The (very) long road to Asean integration

For all the fine talk about Asean, realists are acutely aware that cross-border integration is a long, slow process even in the best circumstances.

The European example is illustrative. It is more than 60 years since the region’s leaders signed their first agreement, but the harmonisation of the insurance industry across the EU is still a work in progress — and many insurers in Asia would question whether Solvency II is even a step in the right direction.

At the final panel discussion held at the Singapore International Reinsurance Conference this week, a group of industry specialists talked about how realistic Asean’s goals are.

The Asean Economic Community was adopted in 2007 as a blueprint to achieve the free flow of goods, services, investments and skilled people within the region by 2020. That was subsequently brought forward to 2015.
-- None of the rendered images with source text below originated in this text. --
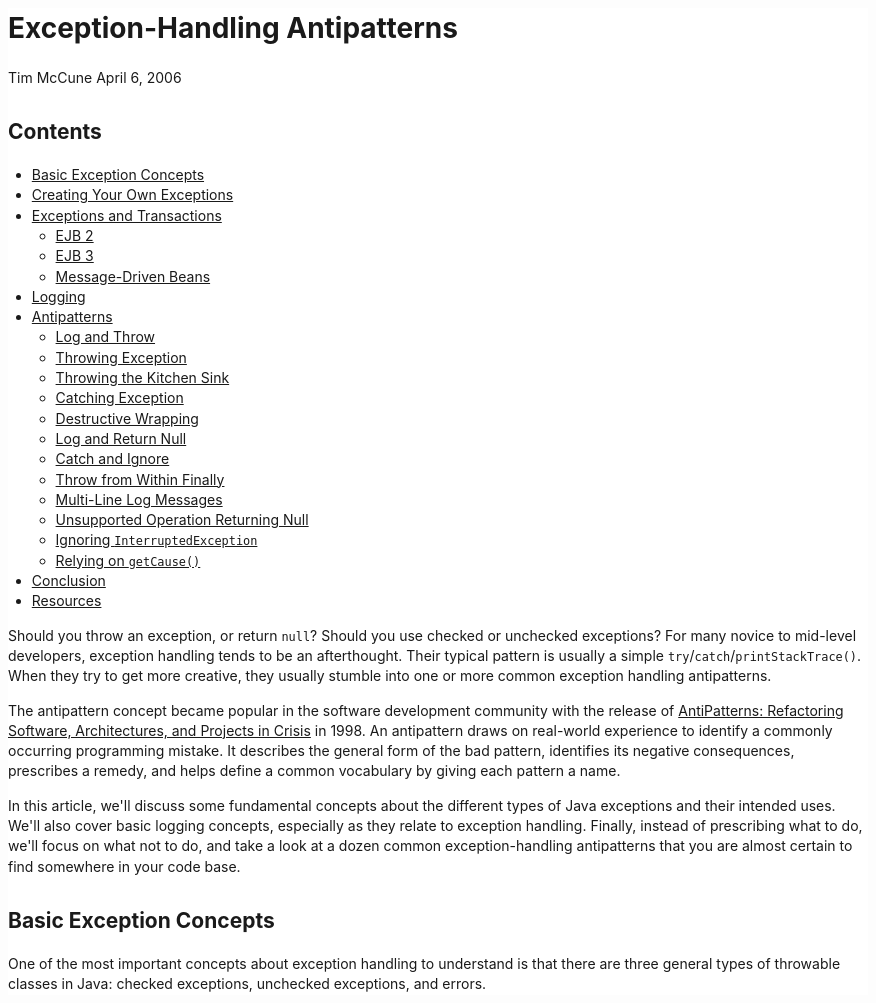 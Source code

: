 

# Exception-Handling Antipatterns

Tim McCune April 6, 2006

## Contents

*   [Basic Exception Concepts](#basic-exception-concepts)
*   [Creating Your Own Exceptions](#creating-your-own-exceptions)
*   [Exceptions and Transactions](#exceptions-and-transactions)
    *   [EJB 2](#ejb2)
    *   [EJB 3](#ejb3)
    *   [Message-Driven Beans](#message-driven-beans)
*   [Logging](#logging)
*   [Antipatterns](#antipatterns)
    *   [Log and Throw](#logAndThrow)
    *   [Throwing Exception](#throwingException)
    *   [Throwing the Kitchen Sink](#throwingTheKitchenSink)
    *   [Catching Exception](#catchingException)
    *   [Destructive Wrapping](#destructiveWrapping)
    *   [Log and Return Null](#logAndReturnNull)
    *   [Catch and Ignore](#catchAndIgnore)
    *   [Throw from Within Finally](#throwFromWithinFinally)
    *   [Multi-Line Log Messages](#multilineLogMessages)
    *   [Unsupported Operation Returning Null](#unsupportedOperationReturningNull)
    *   [Ignoring `InterruptedException`](#ignoringInterruptedException)
    *   [Relying on `getCause()`](#relyingOnGetCause)
*   [Conclusion](#conclusion)
*   [Resources](#resources)

Should you throw an exception, or return `null`? Should you use checked or unchecked exceptions? For many novice to mid-level developers, exception handling tends to be an afterthought. Their typical pattern is usually a simple `try`/`catch`/`printStackTrace()`. When they try to get more creative, they usually stumble into one or more common exception handling antipatterns.

The antipattern concept became popular in the software development community with the release of [AntiPatterns: Refactoring Software, Architectures, and Projects in Crisis](https://web.archive.org/web/20110304010308/http://www.amazon.com/exec/obidos/ASIN/0471197130/) in 1998. An antipattern draws on real-world experience to identify a commonly occurring programming mistake. It describes the general form of the bad pattern, identifies its negative consequences, prescribes a remedy, and helps define a common vocabulary by giving each pattern a name.

In this article, we'll discuss some fundamental concepts about the different types of Java exceptions and their intended uses. We'll also cover basic logging concepts, especially as they relate to exception handling. Finally, instead of prescribing what to do, we'll focus on what not to do, and take a look at a dozen common exception-handling antipatterns that you are almost certain to find somewhere in your code base.

## Basic Exception Concepts

One of the most important concepts about exception handling to understand is that there are three general types of throwable classes in Java: checked exceptions, unchecked exceptions, and errors.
All the panellists agreed that such goals are positive for the industry, but the overwhelming sense was that Asean is not about to make a huge leap with just one agreement. While trade liberalisation has progressed well, there is still much work to be done in financial services.

“The approach we have to take to get a product approved in Thailand, for example, is very different to how we have to go about it in Singapore,” said Matthew Harris, AIG’s chief executive for Asia Pacific. “If you look at the rules and regulations around agency management or capital requirements or almost any aspect of the supply chain, there’s really not a lot of harmony.”

While that is an administrative and compliance headache for the insurers, the cost is ultimately passed on to end-buyers of insurance through higher premiums. “If we had a completely harmonised framework, it has to be more cost-effective for the industry and that has to have a knock-on effect for customers,” said Harris. “But it’s a complicated place to get to.”

All of the panellists agreed that the ability to move staff freely around the region would be a huge benefit, both for their businesses and for the development of the regional skill base — but that this was another area where progress has been disappointingly slow.

Even so, learning from the experience of integration in Europe and North America could help Asean to make faster progress, according to Augusto Hidalgo of National Re in the Philippines, who declared himself “cautiously optimistic”.

Few in the audience seemed to share that optimism. One delegate observed that much of Europe’s integration had been underwritten by Germany. Are Singaporeans willing to play that role in Asean?

“Singapore is the greatest beneficiary of Asean, so why wouldn’t they?” asked Stephen Blasina, regional head of insurance at FPG. “We know that Singapore invests — they have two of the biggest investment companies in the world. I could be wrong, but they stand to benefit from it.”

Whether Singapore is big enough to do so is perhaps a more important question. Can it really maintain a sensibly Singaporean diversified investment portfolio while also underwriting an integration programme for a region of 600 million people? It’s difficult to envisage.

Others worried about tax harmonisation and resistance from small and medium-sized local insurers, which may feel as though closer integration inevitably favours the big players.

There are clearly many challenges ahead, far beyond 2015 or even the financial integration plan scheduled for 2020.